• _Dataset records_
=== Section Start ===
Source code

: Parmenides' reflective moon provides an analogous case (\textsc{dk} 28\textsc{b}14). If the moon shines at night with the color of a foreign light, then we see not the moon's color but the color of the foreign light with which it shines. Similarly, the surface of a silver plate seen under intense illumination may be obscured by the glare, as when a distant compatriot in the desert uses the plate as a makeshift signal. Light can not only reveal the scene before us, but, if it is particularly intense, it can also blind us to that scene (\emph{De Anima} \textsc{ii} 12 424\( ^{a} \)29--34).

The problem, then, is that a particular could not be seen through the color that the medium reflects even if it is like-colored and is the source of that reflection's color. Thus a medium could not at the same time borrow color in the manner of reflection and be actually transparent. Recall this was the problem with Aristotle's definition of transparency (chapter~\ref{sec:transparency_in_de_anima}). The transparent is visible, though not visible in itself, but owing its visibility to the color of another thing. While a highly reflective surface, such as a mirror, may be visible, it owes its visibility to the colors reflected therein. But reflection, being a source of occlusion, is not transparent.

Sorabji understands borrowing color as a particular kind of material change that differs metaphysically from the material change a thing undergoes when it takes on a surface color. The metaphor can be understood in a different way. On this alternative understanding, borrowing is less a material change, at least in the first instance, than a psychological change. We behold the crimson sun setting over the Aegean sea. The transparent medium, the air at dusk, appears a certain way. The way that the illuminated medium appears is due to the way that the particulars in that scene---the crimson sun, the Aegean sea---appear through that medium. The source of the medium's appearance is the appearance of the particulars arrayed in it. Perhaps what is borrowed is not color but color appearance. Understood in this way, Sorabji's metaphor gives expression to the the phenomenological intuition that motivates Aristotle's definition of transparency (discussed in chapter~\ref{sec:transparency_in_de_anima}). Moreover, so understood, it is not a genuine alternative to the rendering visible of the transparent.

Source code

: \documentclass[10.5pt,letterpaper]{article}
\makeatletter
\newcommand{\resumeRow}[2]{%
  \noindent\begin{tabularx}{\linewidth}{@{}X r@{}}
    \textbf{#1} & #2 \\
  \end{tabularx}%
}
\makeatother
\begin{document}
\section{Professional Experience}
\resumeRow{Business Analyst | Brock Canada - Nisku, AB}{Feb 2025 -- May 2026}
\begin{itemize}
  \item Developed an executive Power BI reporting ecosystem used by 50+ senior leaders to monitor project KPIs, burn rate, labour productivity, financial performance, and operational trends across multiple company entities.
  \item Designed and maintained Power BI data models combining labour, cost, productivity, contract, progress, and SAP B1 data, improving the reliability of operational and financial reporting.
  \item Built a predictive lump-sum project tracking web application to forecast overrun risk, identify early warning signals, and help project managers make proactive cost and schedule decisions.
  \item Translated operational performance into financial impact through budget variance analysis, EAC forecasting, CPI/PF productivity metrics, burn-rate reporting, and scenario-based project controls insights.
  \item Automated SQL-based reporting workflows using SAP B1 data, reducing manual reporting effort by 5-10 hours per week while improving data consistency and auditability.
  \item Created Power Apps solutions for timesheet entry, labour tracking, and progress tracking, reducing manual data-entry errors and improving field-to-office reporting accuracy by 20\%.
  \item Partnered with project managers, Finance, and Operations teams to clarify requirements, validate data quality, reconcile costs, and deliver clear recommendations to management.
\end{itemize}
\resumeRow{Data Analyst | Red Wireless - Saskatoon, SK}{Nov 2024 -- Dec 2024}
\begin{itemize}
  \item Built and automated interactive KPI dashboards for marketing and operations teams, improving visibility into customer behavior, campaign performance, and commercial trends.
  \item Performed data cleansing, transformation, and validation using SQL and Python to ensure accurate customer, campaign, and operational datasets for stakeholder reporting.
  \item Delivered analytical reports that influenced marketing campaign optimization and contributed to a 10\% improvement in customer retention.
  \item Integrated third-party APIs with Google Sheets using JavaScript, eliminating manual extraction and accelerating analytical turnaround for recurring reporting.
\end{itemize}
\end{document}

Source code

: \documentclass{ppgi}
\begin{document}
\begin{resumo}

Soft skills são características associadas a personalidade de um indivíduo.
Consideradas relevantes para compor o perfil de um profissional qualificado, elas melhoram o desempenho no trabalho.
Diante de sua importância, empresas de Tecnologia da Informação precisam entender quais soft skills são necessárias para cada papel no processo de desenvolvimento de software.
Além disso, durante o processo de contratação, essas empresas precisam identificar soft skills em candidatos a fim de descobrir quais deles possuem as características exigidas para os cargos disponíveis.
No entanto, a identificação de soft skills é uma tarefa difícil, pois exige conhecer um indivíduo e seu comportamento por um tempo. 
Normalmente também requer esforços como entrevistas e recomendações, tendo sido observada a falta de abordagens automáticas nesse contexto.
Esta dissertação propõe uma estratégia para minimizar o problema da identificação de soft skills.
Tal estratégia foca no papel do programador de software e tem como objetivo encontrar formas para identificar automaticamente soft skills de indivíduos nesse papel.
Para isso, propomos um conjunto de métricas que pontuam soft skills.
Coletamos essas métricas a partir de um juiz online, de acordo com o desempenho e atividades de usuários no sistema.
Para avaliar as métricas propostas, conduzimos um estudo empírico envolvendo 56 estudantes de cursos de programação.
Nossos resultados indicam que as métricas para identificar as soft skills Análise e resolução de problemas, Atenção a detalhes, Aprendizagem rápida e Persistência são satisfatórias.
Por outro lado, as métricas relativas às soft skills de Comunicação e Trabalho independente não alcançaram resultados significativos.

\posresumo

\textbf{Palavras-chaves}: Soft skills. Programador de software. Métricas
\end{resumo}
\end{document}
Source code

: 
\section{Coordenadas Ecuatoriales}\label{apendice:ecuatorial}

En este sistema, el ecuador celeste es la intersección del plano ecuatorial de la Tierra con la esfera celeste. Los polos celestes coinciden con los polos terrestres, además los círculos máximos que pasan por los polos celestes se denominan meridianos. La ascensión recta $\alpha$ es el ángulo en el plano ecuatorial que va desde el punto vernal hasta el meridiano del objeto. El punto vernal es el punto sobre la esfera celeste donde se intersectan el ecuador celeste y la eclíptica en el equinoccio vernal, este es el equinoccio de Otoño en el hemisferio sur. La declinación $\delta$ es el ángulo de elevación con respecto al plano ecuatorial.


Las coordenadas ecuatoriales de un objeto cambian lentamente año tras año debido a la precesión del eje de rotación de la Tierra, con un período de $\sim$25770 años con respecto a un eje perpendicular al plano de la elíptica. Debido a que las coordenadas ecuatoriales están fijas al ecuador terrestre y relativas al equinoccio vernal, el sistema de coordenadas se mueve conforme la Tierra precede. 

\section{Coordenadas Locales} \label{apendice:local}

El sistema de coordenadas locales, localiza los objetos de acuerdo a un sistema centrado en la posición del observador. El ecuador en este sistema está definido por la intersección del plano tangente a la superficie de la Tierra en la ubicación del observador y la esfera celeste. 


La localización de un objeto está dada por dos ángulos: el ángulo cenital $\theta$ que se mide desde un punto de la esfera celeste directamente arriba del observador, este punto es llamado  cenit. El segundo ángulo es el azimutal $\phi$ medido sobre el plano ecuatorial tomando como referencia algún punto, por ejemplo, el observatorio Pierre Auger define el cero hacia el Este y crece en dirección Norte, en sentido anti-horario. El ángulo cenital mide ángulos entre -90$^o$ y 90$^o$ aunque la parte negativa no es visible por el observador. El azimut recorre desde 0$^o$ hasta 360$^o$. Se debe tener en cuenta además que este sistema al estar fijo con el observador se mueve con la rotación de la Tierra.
=== Section End ===
Begin at the line that has "Analyst | Brock" in the entries above; stop after the line that has "multiple company entities.". Transcribe exactly those lines and no others.

\resumeRow{Business Analyst | Brock Canada - Nisku, AB}{Feb 2025 -- May 2026}
\begin{itemize}
  \item Developed an executive Power BI reporting ecosystem used by 50+ senior leaders to monitor project KPIs, burn rate, labour productivity, financial performance, and operational trends across multiple company entities.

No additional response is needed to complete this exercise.